А затем наступил час «Панчатантры». Это индийское пятикнижие было переведено с санскрита на персидский язык в VI веке, с персидского на арабский – в VIII, а с арабского на иврит – около середины XIII века. Примерно в 1270 году Иоанн Капуанский переложил произведение с иврита на латынь, и именно на основе этого варианта появились немецкий и итальянский тексты. Испанский перевод был сделан с арабского в 1251 году; английский был сделан позже – с итальянского. Отдельные истории стали популярными в Европе, и затем были быстро освоены. «Из литературных произведений, – писал Бенфей, – сказки шли в народ, из народа они возвращались, преобразованные, в литературные сборники, затем снова шли в народ и так далее, и главным образом благодаря этим хождениям они обретали национальный и индивидуальный дух – те качества национальной значимости и индивидуальной цельности, которое придают многим из них высокую поэтическую ценность»[22].

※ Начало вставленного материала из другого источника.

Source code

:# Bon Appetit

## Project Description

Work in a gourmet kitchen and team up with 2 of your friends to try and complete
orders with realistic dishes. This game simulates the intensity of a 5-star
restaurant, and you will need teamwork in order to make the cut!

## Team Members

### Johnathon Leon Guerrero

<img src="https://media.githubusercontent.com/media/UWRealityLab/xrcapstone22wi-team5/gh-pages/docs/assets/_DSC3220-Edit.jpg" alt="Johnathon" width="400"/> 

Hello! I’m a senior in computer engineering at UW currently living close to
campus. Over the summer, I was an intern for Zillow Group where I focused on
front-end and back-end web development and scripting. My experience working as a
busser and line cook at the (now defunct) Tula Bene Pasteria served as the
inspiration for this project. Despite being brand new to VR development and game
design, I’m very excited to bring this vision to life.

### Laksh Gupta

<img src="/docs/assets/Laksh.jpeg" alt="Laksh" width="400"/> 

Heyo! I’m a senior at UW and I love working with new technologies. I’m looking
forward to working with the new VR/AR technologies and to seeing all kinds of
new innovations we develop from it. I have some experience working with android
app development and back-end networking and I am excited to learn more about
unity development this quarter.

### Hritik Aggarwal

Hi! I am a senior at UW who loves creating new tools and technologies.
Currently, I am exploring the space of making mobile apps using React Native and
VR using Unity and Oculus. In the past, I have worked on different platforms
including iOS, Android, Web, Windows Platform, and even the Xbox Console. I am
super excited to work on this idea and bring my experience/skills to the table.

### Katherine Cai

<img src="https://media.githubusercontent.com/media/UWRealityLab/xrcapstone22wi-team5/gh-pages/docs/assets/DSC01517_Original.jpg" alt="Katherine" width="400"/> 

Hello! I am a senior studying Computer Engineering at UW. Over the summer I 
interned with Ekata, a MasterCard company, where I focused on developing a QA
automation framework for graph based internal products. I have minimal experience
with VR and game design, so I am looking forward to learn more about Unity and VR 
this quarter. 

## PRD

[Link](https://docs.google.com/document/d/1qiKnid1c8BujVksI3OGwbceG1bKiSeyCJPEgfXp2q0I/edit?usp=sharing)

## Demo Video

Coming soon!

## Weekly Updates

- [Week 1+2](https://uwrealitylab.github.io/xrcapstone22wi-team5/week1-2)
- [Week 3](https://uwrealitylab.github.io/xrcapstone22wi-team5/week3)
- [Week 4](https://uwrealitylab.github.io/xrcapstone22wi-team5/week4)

Замечательный период начался в XIII веке. Доблестные дни великих крестовых походов прошли, и вкус знати к стихотворной романтике ослаб. На смену ей пришла пылкая проза городов позднего Средневековья. Стали появляться прозаические сборники традиционных преданий, наполненные всевозможными чудесными историями – неохватные своды текстов, многие из которых еще не дошли до современной науки. Бурный, широкий, неиссякаемый поток народных сказок, приключений и злоключений, легенд о героях, святых и нечисти, басен о животных, шуток, загадок, благочестивых аллегорий и баллад резко ворвался в рукописную традицию и все увлек за собой. Почерпнув сюжеты из монастырей и замков, смешавшись с библейскими и языческими историями, преданиями Востока и древнего дохристианского Запада, этот сказочный переполох порою застывал – в кладке соборов, калейдоскопе церковных витражей, причудливых завитушках буквиц, узорах гобеленов, на седлах и оружии, шкатулках, зеркалах и гребешках. То был первый крупный расцвет народной литературы в Европе. Материал поступал отовсюду, переправлялся из одного края в другой, скрепленный печатью поздней готики, и независимо от происхождения становился плодом творчества (пусть и вторичного) народов Европы.

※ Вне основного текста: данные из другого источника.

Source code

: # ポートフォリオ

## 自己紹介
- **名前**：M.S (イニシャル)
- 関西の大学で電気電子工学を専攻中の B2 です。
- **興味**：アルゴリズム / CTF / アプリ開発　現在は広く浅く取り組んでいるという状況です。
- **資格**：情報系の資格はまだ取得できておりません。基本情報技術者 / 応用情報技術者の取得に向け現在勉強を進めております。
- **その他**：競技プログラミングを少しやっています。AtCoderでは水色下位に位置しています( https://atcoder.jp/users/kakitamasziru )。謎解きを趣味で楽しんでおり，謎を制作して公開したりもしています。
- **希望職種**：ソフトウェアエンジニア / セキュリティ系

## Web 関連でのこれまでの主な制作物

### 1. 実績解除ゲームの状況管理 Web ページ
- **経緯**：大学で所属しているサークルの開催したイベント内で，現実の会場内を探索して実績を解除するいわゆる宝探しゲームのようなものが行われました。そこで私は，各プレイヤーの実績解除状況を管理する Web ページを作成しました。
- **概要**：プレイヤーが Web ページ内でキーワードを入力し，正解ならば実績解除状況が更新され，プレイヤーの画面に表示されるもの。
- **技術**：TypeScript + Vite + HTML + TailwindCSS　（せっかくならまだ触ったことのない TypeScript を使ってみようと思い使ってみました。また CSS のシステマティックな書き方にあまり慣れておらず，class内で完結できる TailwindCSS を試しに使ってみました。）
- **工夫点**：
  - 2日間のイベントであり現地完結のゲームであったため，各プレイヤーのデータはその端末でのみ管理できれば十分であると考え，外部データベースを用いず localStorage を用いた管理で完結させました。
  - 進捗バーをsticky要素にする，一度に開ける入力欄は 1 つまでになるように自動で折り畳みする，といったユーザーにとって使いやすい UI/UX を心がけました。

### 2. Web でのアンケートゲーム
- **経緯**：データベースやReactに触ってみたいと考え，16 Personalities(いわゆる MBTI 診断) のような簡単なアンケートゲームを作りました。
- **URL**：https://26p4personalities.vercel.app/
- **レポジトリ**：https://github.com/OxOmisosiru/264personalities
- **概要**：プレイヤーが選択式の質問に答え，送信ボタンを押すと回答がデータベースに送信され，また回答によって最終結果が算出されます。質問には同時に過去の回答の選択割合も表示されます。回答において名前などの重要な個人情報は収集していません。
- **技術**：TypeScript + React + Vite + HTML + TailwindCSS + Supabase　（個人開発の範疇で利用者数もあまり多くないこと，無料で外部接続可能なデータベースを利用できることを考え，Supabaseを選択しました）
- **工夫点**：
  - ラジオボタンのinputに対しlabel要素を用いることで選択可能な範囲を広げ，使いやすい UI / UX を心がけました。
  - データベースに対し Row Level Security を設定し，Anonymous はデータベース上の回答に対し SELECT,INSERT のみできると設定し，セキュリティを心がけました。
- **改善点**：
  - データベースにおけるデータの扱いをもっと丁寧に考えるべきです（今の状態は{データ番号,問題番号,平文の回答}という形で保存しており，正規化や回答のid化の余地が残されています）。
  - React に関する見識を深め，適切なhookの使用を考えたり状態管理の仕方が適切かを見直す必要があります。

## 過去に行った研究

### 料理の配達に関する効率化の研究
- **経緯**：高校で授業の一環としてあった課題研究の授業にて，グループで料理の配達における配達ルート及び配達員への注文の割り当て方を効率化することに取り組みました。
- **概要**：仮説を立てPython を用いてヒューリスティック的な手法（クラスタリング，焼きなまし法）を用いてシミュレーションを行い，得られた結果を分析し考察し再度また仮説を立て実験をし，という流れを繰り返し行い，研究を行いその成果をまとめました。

Бóльшая часть этого материала попала в литературные произведения позднего Средневековья, эпох Реформации и Возрождения (Боккаччо, Чосер, Ганс Сакс, «Сто новых новелл» и т. п.), а затем в переработанном виде вернулась в народ. Период изобилия продолжался вплоть до Тридцатилетней войны (1618–1648).

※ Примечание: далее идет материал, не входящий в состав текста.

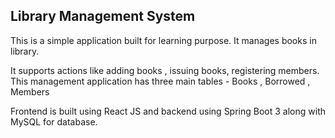 Library Management System
----------------------------------------------------

This is a simple application built for learning purpose. It manages books in library. 

It supports actions like adding books , issuing books, registering members.
This management application has three main tables - Books , Borrowed , Members

Frontend is built using React JS and backend using Spring Boot 3 along with MySQL for database.

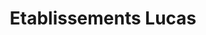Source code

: ---
title: "Etablissements Lucas"
url: /saint-aubin-routot/etablissements-lucas/
shop: vente en gros
---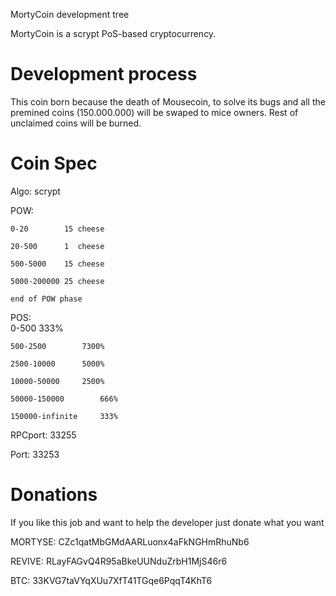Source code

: 
MortyCoin development tree

MortyCoin is a scrypt PoS-based cryptocurrency.

Development process
===========================

This coin born because the death of Mousecoin, to solve its bugs and all the premined coins (150.000.000) will be swaped to mice owners. Rest of unclaimed coins will be burned.

Coin Spec
===========================

Algo: 	scrypt

POW:	

	0-20		15 cheese
	
	20-500		1  cheese
	
	500-5000	15 cheese
	
	5000-200000	25 cheese
	
	end of POW phase
	
POS:	
	0-500			333%
	
	500-2500		7300%
	
	2500-10000		5000%
	
	10000-50000		2500%
	
	50000-150000		666%
	
	150000-infinite		333%


RPCport:	33255

Port:		33253

Donations
===========================

If you like this job and want to help the developer just donate what you want


MORTYSE: 	CZc1qatMbGMdAARLuonx4aFkNGHmRhuNb6

REVIVE:		RLayFAGvQ4R95aBkeUUNduZrbH1MjS46r6

BTC:		33KVG7taVYqXUu7XfT41TGqe6PqqT4KhT6


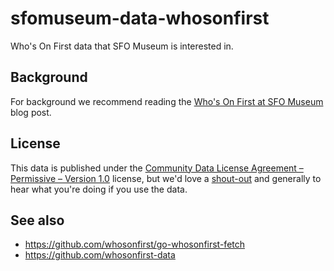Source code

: # sfomuseum-data-whosonfirst

Who's On First data that SFO Museum is interested in.

## Background

For background we recommend reading the [Who's On First at SFO Museum](https://millsfield.sfomuseum.org/blog/2018/08/28/whosonfirst/) blog post.

## License

This data is published under the [Community Data License Agreement – Permissive – Version 1.0](LICENSE) license, but we'd love a [shout-out](https://twitter.com/flysfo) and generally to hear what you're doing if you use the data.

## See also

* https://github.com/whosonfirst/go-whosonfirst-fetch
* https://github.com/whosonfirst-data
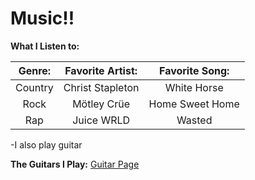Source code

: # Music!!

**What I Listen to:**

|Genre: | Favorite Artist:| Favorite Song:|
|:-----:|:------:|:-----:|
|Country|Christ Stapleton|White Horse|
|Rock|Mötley Crüe|Home Sweet Home|
|Rap|Juice WRLD|Wasted|

-I also play guitar

**The Guitars I Play:**
  [Guitar Page]()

Позднее во Франции при дворе Людовика XIV возникла мода на тонкую переработку сказок и басен, вызванная отчасти новым французским переводом персидского переложения «Панчатантры», а также переложением «Тысячи и одной ночи» Антуаном Галланом. Так появились произведения Лафонтена, Перро и сорок один том “Le Cabinet des fées”. Многие из них затем перекочевали через Рейн.